[Items listed in a dataset]
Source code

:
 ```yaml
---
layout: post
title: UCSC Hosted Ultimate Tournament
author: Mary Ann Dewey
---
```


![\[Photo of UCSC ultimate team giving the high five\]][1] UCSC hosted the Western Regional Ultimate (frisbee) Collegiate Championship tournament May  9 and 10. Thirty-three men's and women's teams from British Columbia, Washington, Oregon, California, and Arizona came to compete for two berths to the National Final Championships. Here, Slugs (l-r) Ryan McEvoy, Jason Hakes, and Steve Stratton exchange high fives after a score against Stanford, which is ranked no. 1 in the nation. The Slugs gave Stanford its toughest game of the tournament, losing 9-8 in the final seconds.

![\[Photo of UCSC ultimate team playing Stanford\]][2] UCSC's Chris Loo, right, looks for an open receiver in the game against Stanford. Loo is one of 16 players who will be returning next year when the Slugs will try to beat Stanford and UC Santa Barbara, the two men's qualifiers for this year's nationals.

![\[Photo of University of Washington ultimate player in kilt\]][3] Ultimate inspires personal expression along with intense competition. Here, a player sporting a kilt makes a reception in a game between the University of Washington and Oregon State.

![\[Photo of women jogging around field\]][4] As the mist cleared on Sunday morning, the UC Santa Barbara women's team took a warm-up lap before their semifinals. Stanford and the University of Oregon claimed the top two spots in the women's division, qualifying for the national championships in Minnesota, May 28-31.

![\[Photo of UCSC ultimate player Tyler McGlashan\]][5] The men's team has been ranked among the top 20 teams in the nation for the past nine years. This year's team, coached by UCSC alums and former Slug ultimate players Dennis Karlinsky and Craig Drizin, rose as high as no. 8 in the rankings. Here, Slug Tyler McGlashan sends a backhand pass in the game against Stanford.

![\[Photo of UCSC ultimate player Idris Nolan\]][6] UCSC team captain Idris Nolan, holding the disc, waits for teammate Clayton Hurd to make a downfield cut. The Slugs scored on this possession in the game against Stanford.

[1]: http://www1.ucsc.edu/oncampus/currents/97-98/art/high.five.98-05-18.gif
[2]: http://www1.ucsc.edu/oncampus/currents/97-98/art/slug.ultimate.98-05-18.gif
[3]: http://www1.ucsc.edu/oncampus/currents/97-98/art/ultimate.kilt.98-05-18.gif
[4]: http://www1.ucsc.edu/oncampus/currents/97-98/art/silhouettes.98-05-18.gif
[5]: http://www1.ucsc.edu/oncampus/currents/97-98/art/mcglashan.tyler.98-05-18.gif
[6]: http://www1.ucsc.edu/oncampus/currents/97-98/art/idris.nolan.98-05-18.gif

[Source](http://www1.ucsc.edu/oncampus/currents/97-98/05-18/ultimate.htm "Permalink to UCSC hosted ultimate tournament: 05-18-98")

WORK INSTRUCTIONS: Go through the data above and repeat all of it exactly.

RESPONSE BOX:
Source code

:
 ```yaml
---
layout: post
title: UCSC Hosted Ultimate Tournament
author: Mary Ann Dewey
---
```


![\[Photo of UCSC ultimate team giving the high five\]][1] UCSC hosted the Western Regional Ultimate (frisbee) Collegiate Championship tournament May  9 and 10. Thirty-three men's and women's teams from British Columbia, Washington, Oregon, California, and Arizona came to compete for two berths to the National Final Championships. Here, Slugs (l-r) Ryan McEvoy, Jason Hakes, and Steve Stratton exchange high fives after a score against Stanford, which is ranked no. 1 in the nation. The Slugs gave Stanford its toughest game of the tournament, losing 9-8 in the final seconds.

![\[Photo of UCSC ultimate team playing Stanford\]][2] UCSC's Chris Loo, right, looks for an open receiver in the game against Stanford. Loo is one of 16 players who will be returning next year when the Slugs will try to beat Stanford and UC Santa Barbara, the two men's qualifiers for this year's nationals.

![\[Photo of University of Washington ultimate player in kilt\]][3] Ultimate inspires personal expression along with intense competition. Here, a player sporting a kilt makes a reception in a game between the University of Washington and Oregon State.

![\[Photo of women jogging around field\]][4] As the mist cleared on Sunday morning, the UC Santa Barbara women's team took a warm-up lap before their semifinals. Stanford and the University of Oregon claimed the top two spots in the women's division, qualifying for the national championships in Minnesota, May 28-31.

![\[Photo of UCSC ultimate player Tyler McGlashan\]][5] The men's team has been ranked among the top 20 teams in the nation for the past nine years. This year's team, coached by UCSC alums and former Slug ultimate players Dennis Karlinsky and Craig Drizin, rose as high as no. 8 in the rankings. Here, Slug Tyler McGlashan sends a backhand pass in the game against Stanford.

![\[Photo of UCSC ultimate player Idris Nolan\]][6] UCSC team captain Idris Nolan, holding the disc, waits for teammate Clayton Hurd to make a downfield cut. The Slugs scored on this possession in the game against Stanford.

[1]: http://www1.ucsc.edu/oncampus/currents/97-98/art/high.five.98-05-18.gif
[2]: http://www1.ucsc.edu/oncampus/currents/97-98/art/slug.ultimate.98-05-18.gif
[3]: http://www1.ucsc.edu/oncampus/currents/97-98/art/ultimate.kilt.98-05-18.gif
[4]: http://www1.ucsc.edu/oncampus/currents/97-98/art/silhouettes.98-05-18.gif
[5]: http://www1.ucsc.edu/oncampus/currents/97-98/art/mcglashan.tyler.98-05-18.gif
[6]: http://www1.ucsc.edu/oncampus/currents/97-98/art/idris.nolan.98-05-18.gif

[Source](http://www1.ucsc.edu/oncampus/currents/97-98/05-18/ultimate.htm "Permalink to UCSC hosted ultimate tournament: 05-18-98")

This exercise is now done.